__WHAT TO DO__
Work out how many lines of this material hold the word "databases". Write only that number.

-*-*-

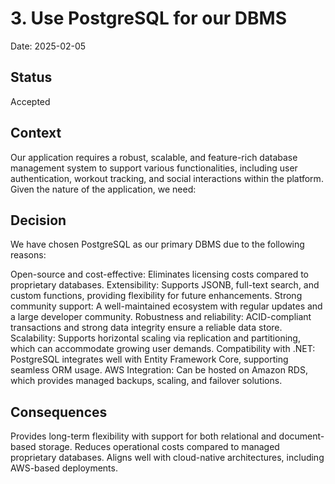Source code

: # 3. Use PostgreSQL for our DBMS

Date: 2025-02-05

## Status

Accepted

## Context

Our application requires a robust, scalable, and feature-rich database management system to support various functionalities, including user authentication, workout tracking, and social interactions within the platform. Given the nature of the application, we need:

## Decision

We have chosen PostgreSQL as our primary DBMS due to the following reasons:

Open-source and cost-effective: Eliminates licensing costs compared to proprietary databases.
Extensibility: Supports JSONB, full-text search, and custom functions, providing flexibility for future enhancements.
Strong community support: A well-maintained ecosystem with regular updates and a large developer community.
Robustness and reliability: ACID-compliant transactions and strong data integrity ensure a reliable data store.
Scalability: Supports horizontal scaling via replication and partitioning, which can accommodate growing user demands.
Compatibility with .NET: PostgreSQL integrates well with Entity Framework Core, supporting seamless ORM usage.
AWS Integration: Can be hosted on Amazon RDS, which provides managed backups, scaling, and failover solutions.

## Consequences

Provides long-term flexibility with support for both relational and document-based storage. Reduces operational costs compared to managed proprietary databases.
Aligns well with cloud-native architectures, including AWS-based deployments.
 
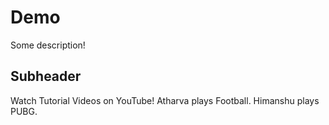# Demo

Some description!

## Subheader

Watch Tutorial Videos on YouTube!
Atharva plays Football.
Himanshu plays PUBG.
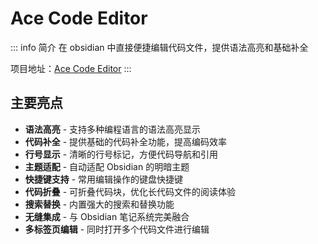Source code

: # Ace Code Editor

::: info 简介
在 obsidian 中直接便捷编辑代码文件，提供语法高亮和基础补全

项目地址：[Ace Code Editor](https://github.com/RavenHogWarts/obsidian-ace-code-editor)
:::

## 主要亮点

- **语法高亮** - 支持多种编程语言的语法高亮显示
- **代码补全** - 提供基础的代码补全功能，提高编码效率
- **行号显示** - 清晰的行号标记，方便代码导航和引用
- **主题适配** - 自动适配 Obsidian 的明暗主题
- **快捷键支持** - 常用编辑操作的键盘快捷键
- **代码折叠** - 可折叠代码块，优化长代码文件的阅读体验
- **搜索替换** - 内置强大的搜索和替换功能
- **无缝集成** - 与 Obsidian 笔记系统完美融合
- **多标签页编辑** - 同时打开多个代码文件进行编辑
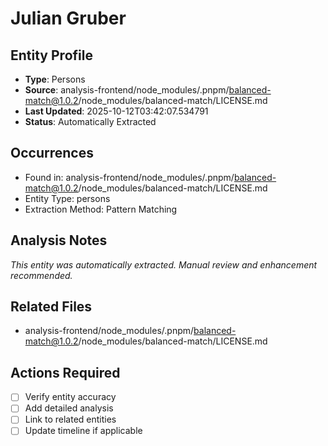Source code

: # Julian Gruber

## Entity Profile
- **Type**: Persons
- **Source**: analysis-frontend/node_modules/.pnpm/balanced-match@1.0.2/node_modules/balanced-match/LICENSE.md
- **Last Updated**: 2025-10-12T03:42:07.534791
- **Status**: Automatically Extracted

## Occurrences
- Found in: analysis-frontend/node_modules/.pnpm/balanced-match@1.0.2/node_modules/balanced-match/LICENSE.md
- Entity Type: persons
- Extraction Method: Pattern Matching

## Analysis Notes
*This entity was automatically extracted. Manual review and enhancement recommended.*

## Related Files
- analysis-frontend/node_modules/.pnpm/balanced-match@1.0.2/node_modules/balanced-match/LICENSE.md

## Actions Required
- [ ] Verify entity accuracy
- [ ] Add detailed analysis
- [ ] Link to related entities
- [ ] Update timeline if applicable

-*-*-

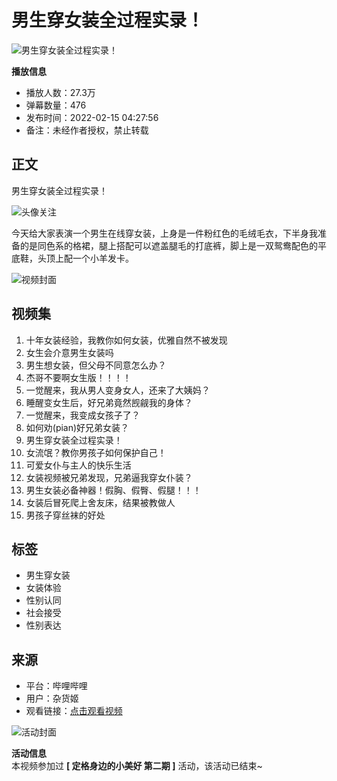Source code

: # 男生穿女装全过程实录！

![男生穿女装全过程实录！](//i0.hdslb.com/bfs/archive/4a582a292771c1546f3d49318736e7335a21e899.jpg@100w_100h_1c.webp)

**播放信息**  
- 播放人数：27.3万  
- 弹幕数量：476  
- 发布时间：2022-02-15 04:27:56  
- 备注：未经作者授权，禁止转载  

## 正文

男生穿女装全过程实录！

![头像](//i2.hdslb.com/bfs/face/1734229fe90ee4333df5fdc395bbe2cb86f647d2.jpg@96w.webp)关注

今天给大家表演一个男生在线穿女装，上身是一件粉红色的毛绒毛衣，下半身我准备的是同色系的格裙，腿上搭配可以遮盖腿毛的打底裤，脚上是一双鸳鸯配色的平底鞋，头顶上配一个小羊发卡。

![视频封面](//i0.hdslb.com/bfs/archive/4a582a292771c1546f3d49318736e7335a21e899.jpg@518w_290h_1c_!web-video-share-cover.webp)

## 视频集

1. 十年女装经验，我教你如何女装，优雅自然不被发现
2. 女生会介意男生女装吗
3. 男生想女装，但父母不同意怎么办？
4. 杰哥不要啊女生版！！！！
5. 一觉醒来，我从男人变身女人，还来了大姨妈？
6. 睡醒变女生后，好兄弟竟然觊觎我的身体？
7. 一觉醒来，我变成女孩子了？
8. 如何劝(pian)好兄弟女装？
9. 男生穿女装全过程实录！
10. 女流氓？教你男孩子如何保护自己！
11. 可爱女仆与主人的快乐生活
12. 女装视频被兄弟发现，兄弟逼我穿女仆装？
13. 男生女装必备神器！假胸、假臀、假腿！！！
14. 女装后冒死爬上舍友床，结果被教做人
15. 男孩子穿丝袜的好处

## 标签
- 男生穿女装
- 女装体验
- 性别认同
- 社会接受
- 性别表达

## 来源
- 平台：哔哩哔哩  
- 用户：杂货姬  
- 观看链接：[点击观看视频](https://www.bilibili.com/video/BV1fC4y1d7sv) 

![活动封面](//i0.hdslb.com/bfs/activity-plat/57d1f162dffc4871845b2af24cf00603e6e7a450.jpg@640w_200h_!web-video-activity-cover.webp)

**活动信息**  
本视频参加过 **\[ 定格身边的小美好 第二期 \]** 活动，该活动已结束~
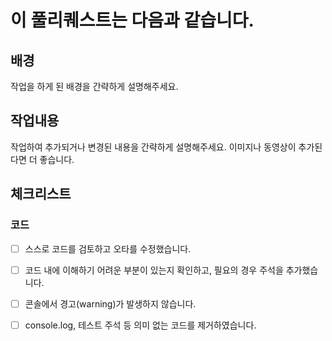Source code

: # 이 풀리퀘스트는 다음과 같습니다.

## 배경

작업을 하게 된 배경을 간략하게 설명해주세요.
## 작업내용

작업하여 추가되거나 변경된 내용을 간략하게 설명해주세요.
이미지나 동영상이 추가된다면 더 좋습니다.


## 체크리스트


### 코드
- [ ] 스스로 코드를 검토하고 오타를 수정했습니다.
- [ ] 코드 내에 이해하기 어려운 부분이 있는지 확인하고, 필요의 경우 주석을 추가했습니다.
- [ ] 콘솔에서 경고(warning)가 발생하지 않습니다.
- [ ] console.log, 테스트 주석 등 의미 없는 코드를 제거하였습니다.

-*-*-

__RESPONSE TO THIS TASK__
2